Preparing for battle against the Franks nearly twenty years after Martin’s baptism, Julian lined his men up to distribute generous gifts intended to secure their loyalty in combat. Martin knew he could not accept combat pay, given his Christian convictions. As Julian approached him, he said, “I have been your soldier up to now. Let me now be God’s. Let someone who is going to fight have your bonus. I am a soldier of Christ; I am not allowed to fight.”
Julian flew into a rage, accusing the young soldier of cowardice. He had Martin locked up while he considered what to do with the seditious centurion. From his cell, Martin offered to be put on the front lines, without his weapons or armor. The emperor jumped at the chance to send the offending centurion to a certain death, and preparations were made.
Miraculously, the Franks petitioned for peace and the battle was averted. What was the emperor to do? Martin was discharged the next day and immediately devoted himself to the religious life, becoming a monk for a time before he sought instruction from a wise theologian in Poitiers (in what is now France).
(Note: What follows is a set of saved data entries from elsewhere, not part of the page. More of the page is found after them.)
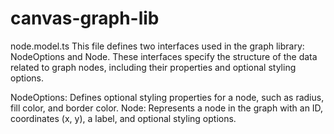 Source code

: # canvas-graph-lib

node.model.ts
This file defines two interfaces used in the graph library: NodeOptions and Node. These interfaces specify the structure of the data related to graph nodes, including their properties and optional styling options.

NodeOptions: Defines optional styling properties for a node, such as radius, fill color, and border color.
Node: Represents a node in the graph with an ID, coordinates (x, y), a label, and optional styling options.
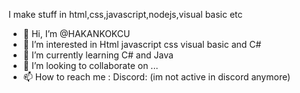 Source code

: I make stuff in html,css,javascript,nodejs,visual basic etc

- 👋 Hi, I’m @HAKANKOKCU
- 👀 I’m interested in Html javascript css visual basic and C#
- 🌱 I’m currently learning C# and Java
- 💞️ I’m looking to collaborate on ...
- 📫 How to reach me :
Discord: (im not active in discord anymore)

<!---
HAKANKOKCU/HAKANKOKCU is a ✨ special ✨ repository because its `README.md` (this file) appears on your GitHub profile.
You can click the Preview link to take a look at your changes.
--->
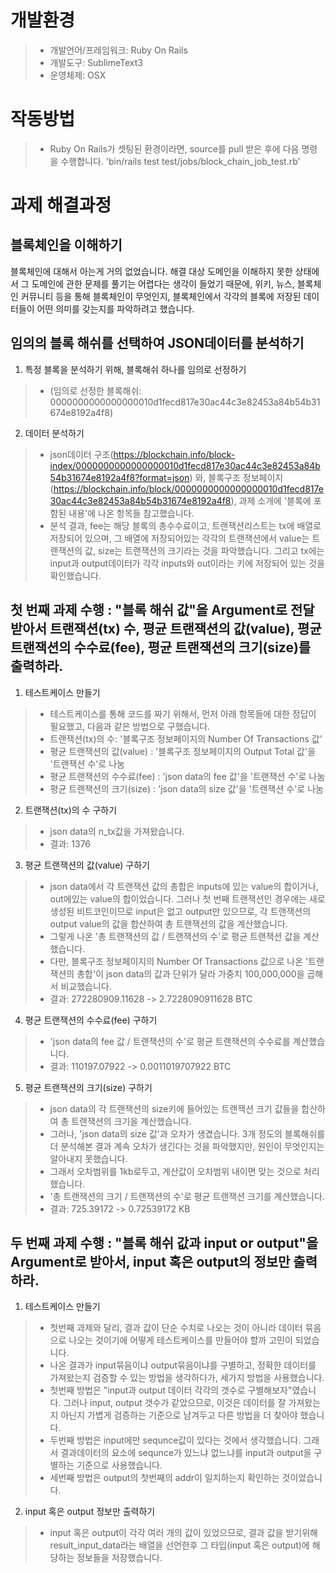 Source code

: # 개발환경
>+ 개발언어/프레임워크: Ruby On Rails
>+ 개발도구: SublimeText3
>+ 운영체제: OSX

# 작동방법
>+ Ruby On Rails가 셋팅된 환경이라면, source를 pull 받은 후에 다음 명령을 수행합니다. 'bin/rails test test/jobs/block_chain_job_test.rb'

# 과제 해결과정
## 블록체인을 이해하기
블록체인에 대해서 아는게 거의 없었습니다. 해결 대상 도메인을 이해하지 못한 상태에서 그 도메인에 관한 문제를 풀기는 어렵다는 생각이 들었기 때문에, 위키, 뉴스, 블록체인 커뮤니티 등을 통해 블록체인이 무엇인지, 블록체인에서 각각의 블록에 저장된 데이터들이 어떤 의미를 갖는지를 파악하려고 했습니다.

## 임의의 블록 해쉬를 선택하여 JSON데이터를 분석하기
1. 특정 블록을 분석하기 위해, 블록해쉬 하나를 임의로 선정하기
>+ (임의로 선정한 블록해쉬: 0000000000000000010d1fecd817e30ac44c3e82453a84b54b31674e8192a4f8)
2. 데이터 분석하기
>+ json데이터 구조(https://blockchain.info/block-index/0000000000000000010d1fecd817e30ac44c3e82453a84b54b31674e8192a4f8?format=json) 와,
블록구조 정보페이지(https://blockchain.info/block/0000000000000000010d1fecd817e30ac44c3e82453a84b54b31674e8192a4f8), 과제 소개에 '블록에 포함된 내용'에 나온 항목들 참고했습니다.
>+ 분석 결과, fee는 해당 블록의 총수수료이고, 트랜잭션리스트는 tx에 배열로 저장되어 있으며, 그 배열에 저장되어있는 각각의 트랜잭션에서 value는 트랜잭션의 값, size는 트랜잭션의 크기라는 것을 파악했습니다. 그리고 tx에는 input과 output데이터가 각각 inputs와 out이라는 키에 저장되어 있는 것을 확인했습니다.

## 첫 번째 과제 수행 : "블록 해쉬 값"을 Argument로 전달 받아서 트랜잭션(tx) 수, 평균 트랜잭션의 값(value), 평균 트랜잭션의 수수료(fee), 평균 트랜잭션의 크기(size)를 출력하라.
1. 테스트케이스 만들기
>+ 테스트케이스를 통해 코드를 짜기 위해서, 먼저 아래 항목들에 대한 정답이 필요했고, 다음과 같은 방법으로 구했습니다.
>+ 트랜잭션(tx)의 수: '블록구조 정보페이지의 Number Of Transactions 값'
>+ 평균 트랜잭션의 값(value) : '블록구조 정보페이지의 Output Total 값'을 '트랜잭션 수'로 나눔
>+ 평균 트랜잭션의 수수료(fee) : 'json data의 fee 값'을 '트랜잭션 수'로 나눔
>+ 평균 트랜잭션의 크기(size) : 'json data의 size 값'을 '트랜잭션 수'로 나눔


2. 트랜잭션(tx)의 수 구하기
>+ json data의 n_tx값을 가져왔습니다.
>+ 결과: 1376

3. 평균 트랜잭션의 값(value) 구하기
>+ json data에서 각 트랜잭션 값의 총합은 inputs에 있는 value의 합이거나, out에있는 value의 합이었습니다. 그러나 첫 번째 트랜잭션인 경우에는 새로 생성된 비트코인이므로 input은 없고 output만 있으므로, 각 트랜잭션의 output value의 값을 합산하여 총 트랜잭션의 값을 계산했습니다. 
>+ 그렇게 나온 '총 트랜잭션의 값 / 트랜잭션의 수'로 평균 트랜잭션 값을 계산했습니다.
>+ 다만, 블록구조 정보페이지의 Number Of Transactions 값으로 나온 '트랜잭션의 총합'이 json data의 값과 단위가 달라 가중치 100,000,000을 곱해서 비교했습니다.
>+ 결과: 272280909.11628 -> 2.7228090911628 BTC

4. 평균 트랜잭션의 수수료(fee) 구하기
>+ 'json data의 fee 값 / 트랜잭션의 수'로 평균 트랜잭션의 수수료를 계산했습니다.
>+ 결과: 110197.07922 -> 0.0011019707922 BTC

5. 평균 트랜잭션의 크기(size) 구하기
>+ json data의 각 트랜잭션의 size키에 들어있는 트랜잭션 크기 값들을 합산하여 총 트랜잭션의 크기을 계산했습니다. 
>+ 그러나, 'json data의 size 값'과 오차가 생겼습니다. 3개 정도의 블록해쉬를 더 분석해본 결과 계속 오차가 생긴다는 것을 파악했지만, 원인이 무엇인지는 알아내지 못했습니다.
>+ 그래서 오차범위를 1kb로두고, 계산값이 오차범위 내이면 맞는 것으로 처리했습니다.
>+ '총 트랜잭션의 크기 / 트랜잭션의 수'로 평균 트랜잭션 크기를 계산했습니다.
>+ 결과: 725.39172 -> 0.72539172 KB

## 두 번째 과제 수행 : "블록 해쉬 값과 input or output"을 Argument로 받아서, input 혹은 output의 정보만 출력하라.
1. 테스트케이스 만들기
>+ 첫번째 과제와 달리, 결과 값이 단순 수치로 나오는 것이 아니라 데이터 묶음으로 나오는 것이기에 어떻게 테스트케이스를 만들어야 할까 고민이 되었습니다.
>+ 나온 결과가 input묶음이냐 output묶음이냐를 구별하고, 정확한 데이터를 가져왔는지 검증할 수 있는 방법을 생각하다가, 세가지 방법을 사용했습니다.
>+ 첫번째 방법은 "input과 output 데이터 각각의 갯수로 구별해보자"였습니다. 그러나 input, output 갯수가 같았으므로, 이것은 데이터를 잘 가져왔는지 아닌지 가볍게 검증하는 기준으로 남겨두고 다른 방법을 더 찾아야 했습니다.
>+ 두번째 방법은 input에만 sequnce값이 있다는 것에서 생각했습니다. 그래서 결과데이터의 요소에 sequnce가 있느냐 없느냐를 input과 output을 구별하는 기준으로 사용했습니다.
>+ 세번째 방법은 output의 첫번째의 addr이 일치하는지 확인하는 것이었습니다.

2. input 혹은 output 정보만 출력하기
>+ input 혹은 output이 각각 여러 개의 값이 있었으므로, 결과 값을 받기위해 result_input_data라는 배열을 선언한후 그 타입(input 혹은 output)에 해당하는 정보들을 저장했습니다.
He acquired the title “of Tours” when the people of that town dragged him into the city center and appointed him bishop by acclamation. (2)
In spite of all the expectations people held, his parents, the beggar, and his commander, Martin proved his duty was first to God. When he lay down his sword before God by being baptized, he knew he could not again pick it up for Caesar. He served his governing authority to the extent that his conscience allowed and volunteered his to be used by God.
After his death, the cape he split in half became a cherished relic in France, and the monks responsible for guarding it became the earliest “chaplains.”
God, grant us the courage to follow the example of Martin, who refused to carry both the sword and cross at once, who knew he was -protected by the sign of the cross, not by helmet and shield. Your will be done. Though we have fought the good fight long enough, give us the strength, if you bid us continue in your service, to never beg to be excused from failing strength. While you alone command, we will serve beneath your banner, through Christ our Lord. Amen. (3)
1. Nearly every soldier convert prior to Martin was martyred (Pachomius is a notable but rare exception), but in Martin’s time it could go either way; the open persecution ended in 312 CE with Constantine I, but sporadic incidents continued to occur as Romans adjusted to the newly legalized religion. For example, Saints Juventinus and Maximinus served under Julian in the Praetorian Guard with Martin, but suffered martyrdom after being exposed as Christians as late as 363 CE. Victricius, on the other hand, fifteen years Martin’s junior, was beaten severely but spared execution. In fact, Victricius went on to become Bishop of Rouen and involved himself with many of the same theological disputes in which Martin engaged.
2. Ironically, the patron saint of soldiers, a conscientious objector, was acclaimed bishop on July 4, 370 CE-1,400 years before the birth of the United States of America as a nation. For men who felt that a standing army was “the bane of freedom,” this anecdote might have made them chuckle in approval. The best biography of Martin was written by the French historian Regine Pernoud, which you can ,find in English as Martin of Tours: Soldier, Bishop, Saint (San Francisco, CA: Ignatius Press, 2006), based on the fourth-century document by Martin’s close friend Sulpitius Severus, titled simply The Life of Saint Martin, which can be found online at http://www.newadvent.org/fathers/3501.htm.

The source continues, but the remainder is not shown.